Start at the first line of the material. Repeat each line exactly through the one containing "As previous P2P", then stop.
---------- Extracted information
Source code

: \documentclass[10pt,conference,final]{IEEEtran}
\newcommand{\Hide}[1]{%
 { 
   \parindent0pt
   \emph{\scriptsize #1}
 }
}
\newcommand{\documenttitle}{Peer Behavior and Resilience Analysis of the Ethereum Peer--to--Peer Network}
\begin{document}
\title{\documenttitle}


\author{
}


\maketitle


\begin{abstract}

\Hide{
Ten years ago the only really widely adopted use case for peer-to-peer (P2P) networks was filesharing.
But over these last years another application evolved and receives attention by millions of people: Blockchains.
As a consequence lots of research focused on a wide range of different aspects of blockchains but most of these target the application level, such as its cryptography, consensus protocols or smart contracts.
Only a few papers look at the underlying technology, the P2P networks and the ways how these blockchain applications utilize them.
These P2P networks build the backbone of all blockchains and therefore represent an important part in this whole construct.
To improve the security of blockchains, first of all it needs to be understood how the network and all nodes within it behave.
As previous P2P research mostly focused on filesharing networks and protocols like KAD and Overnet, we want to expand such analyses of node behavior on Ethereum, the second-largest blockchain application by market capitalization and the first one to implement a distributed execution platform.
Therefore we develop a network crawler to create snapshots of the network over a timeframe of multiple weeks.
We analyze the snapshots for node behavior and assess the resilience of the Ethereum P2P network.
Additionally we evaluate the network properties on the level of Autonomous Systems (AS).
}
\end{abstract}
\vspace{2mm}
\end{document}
--------------------
§ Solution for this task:
Source code

: \documentclass[10pt,conference,final]{IEEEtran}
\newcommand{\Hide}[1]{%
 { 
   \parindent0pt
   \emph{\scriptsize #1}
 }
}
\newcommand{\documenttitle}{Peer Behavior and Resilience Analysis of the Ethereum Peer--to--Peer Network}
\begin{document}
\title{\documenttitle}


\author{
}


\maketitle


\begin{abstract}

\Hide{
Ten years ago the only really widely adopted use case for peer-to-peer (P2P) networks was filesharing.
But over these last years another application evolved and receives attention by millions of people: Blockchains.
As a consequence lots of research focused on a wide range of different aspects of blockchains but most of these target the application level, such as its cryptography, consensus protocols or smart contracts.
Only a few papers look at the underlying technology, the P2P networks and the ways how these blockchain applications utilize them.
These P2P networks build the backbone of all blockchains and therefore represent an important part in this whole construct.
To improve the security of blockchains, first of all it needs to be understood how the network and all nodes within it behave.
As previous P2P research mostly focused on filesharing networks and protocols like KAD and Overnet, we want to expand such analyses of node behavior on Ethereum, the second-largest blockchain application by market capitalization and the first one to implement a distributed execution platform.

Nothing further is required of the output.